XII - El trocito de papel
XII - EL TROCITO DE PAPEL
Marguerite sufría intensamente. Aunque reía y charlaba, aunque era objeto de más admiración y más atenciones que ninguna de las mujeres que habían asistido a la fiesta, se sentía como si estuviera condenada a muerte y viviera el último día en este mundo.
Sus nervios se encontraban en un estado de dolorosa tensión, que se había multiplicado por cien en el transcurso del breve rato, apenas una hora, que había pasado en compañía de su marido entre la ópera y el baile. Aquel débil rayo de esperanza —encontrar en un individuo perezoso y afable un amigo y consejero valioso— se desvaneció con la misma rapidez con que había llegado, en el preciso instante en que se vio a solas con él. El mismo sentimiento de amable desprecio que se experimenta por un animal o un sirviente fiel le hizo apartarse con una sonrisa del hombre que hubiera debido ser su apoyo moral en la angustiosa crisis que atravesaba; que hubiera debido ser consejero frío y objetivo cuando los sentimientos y el cariño femeninos la arrastraban de un extremo a otro, dividiéndola entre el amor hacia su hermano, que se encontraba lejos y en peligro de muerte, y el horror ante el terrible servicio que Chauvelin la obligaba a prestar a cambio de la seguridad de Armand.
Allí estaba él, el apoyo moral, el consejero frío y objetivo, rodeado por un grupo de jóvenes petimetres, descerebrados y necios, que se repetían unos a otros, dando muestras de encontrarlo muy divertido, unos versitos que acababa de inventar.

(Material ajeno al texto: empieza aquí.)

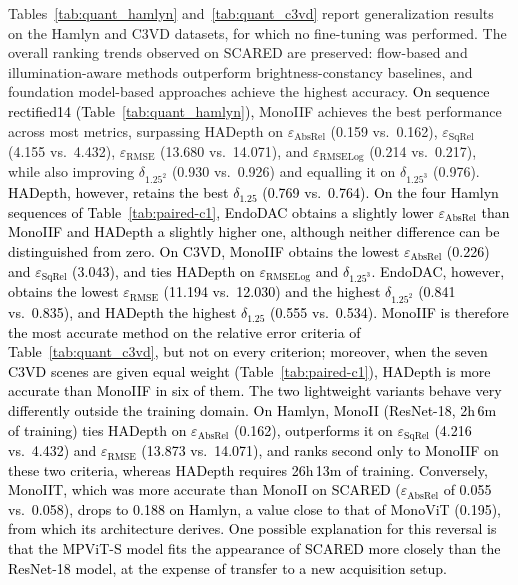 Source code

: \documentclass[a4paper,fleqn]{cas-dc}
\begin{document}
{Tables~\ref{tab:quant_hamlyn} and~\ref{tab:quant_c3vd} report generalization results on the Hamlyn and C3VD datasets, for which no fine-tuning was performed. The overall ranking trends observed on SCARED are preserved: flow-based and illumination-aware methods outperform brightness-constancy baselines, and foundation model-based approaches achieve the highest accuracy. 
\textcolor{black}{On sequence rectified14 (Table~\ref{tab:quant_hamlyn}),} MonoIIF achieves the best performance across most metrics, surpassing HADepth on $\varepsilon_\text{AbsRel}$ (0.159 vs.\ 0.162), $\varepsilon_\text{SqRel}$ (4.155 vs.\ 4.432), $\varepsilon_\text{RMSE}$ (13.680 vs.\ 14.071), and $\varepsilon_\text{RMSELog}$ (0.214 vs.\ 0.217), while also improving $\delta_{1.25^2}$ (0.930 vs.\ 0.926) and equalling it on $\delta_{1.25^3}$ (0.976). \textcolor{black}{HADepth, however, retains the best $\delta_{1.25}$ (0.769 vs.\ 0.764). On the four Hamlyn sequences of Table~\ref{tab:paired-c1}, EndoDAC obtains a slightly lower $\varepsilon_\textrm{AbsRel}$ than MonoIIF and HADepth a slightly higher one, although neither difference can be distinguished from zero.
On C3VD, MonoIIF obtains the lowest $\varepsilon_\textrm{AbsRel}$ (0.226) and $\varepsilon_\textrm{SqRel}$ (3.043), and ties HADepth on $\varepsilon_\textrm{RMSELog}$ and $\delta_{1.25^3}$. EndoDAC, however, obtains the lowest $\varepsilon_\textrm{RMSE}$ (11.194 vs.\ 12.030) and the highest $\delta_{1.25^2}$ (0.841 vs.\ 0.835), and HADepth the highest $\delta_{1.25}$ (0.555 vs.\ 0.534). MonoIIF is therefore the most accurate method on the relative error criteria of Table~\ref{tab:quant_c3vd}, but not on every criterion; moreover, when the seven C3VD scenes are given equal weight (Table~\ref{tab:paired-c1}), HADepth is more accurate than MonoIIF in six of them.}
\textcolor{black}
{
The two lightweight variants behave very differently outside the training domain. On Hamlyn, MonoII (ResNet-18, 2h\,6m of training) ties HADepth on $\varepsilon_\textrm{AbsRel}$ (0.162), outperforms it on $\varepsilon_\textrm{SqRel}$ (4.216 vs.\ 4.432) and $\varepsilon_\textrm{RMSE}$ (13.873 vs.\ 14.071), and ranks second only to MonoIIF on these two criteria, whereas HADepth requires 26h\,13m of training. Conversely, MonoIIT, which was more accurate than MonoII on SCARED ($\varepsilon_\textrm{AbsRel}$ of 0.055 vs.\ 0.058), drops to 0.188 on Hamlyn, a value close to that of MonoViT (0.195), from which its architecture derives. One possible explanation for this reversal is that the MPViT-S model fits the appearance of SCARED more closely than the ResNet-18 model, at the expense of transfer to a new acquisition setup.
}}
\end{document}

Marguerite oía aquellas palabras ridículas y absurdas por todas partes; al parecer, la gente no tenía otra cosa de qué hablar. Incluso el príncipe le había preguntado, riendo, qué le había parecido la última obra poética de su marido.
—Lo hice mientras me anudaba la corbata —había dicho sir Percy a su cohorte de admiradores.
Lo buscan por aquí, lo buscan por allá;
los malditos franceses lo buscan sin cesar.
Nadie sabe dónde está; parece cosa de magia.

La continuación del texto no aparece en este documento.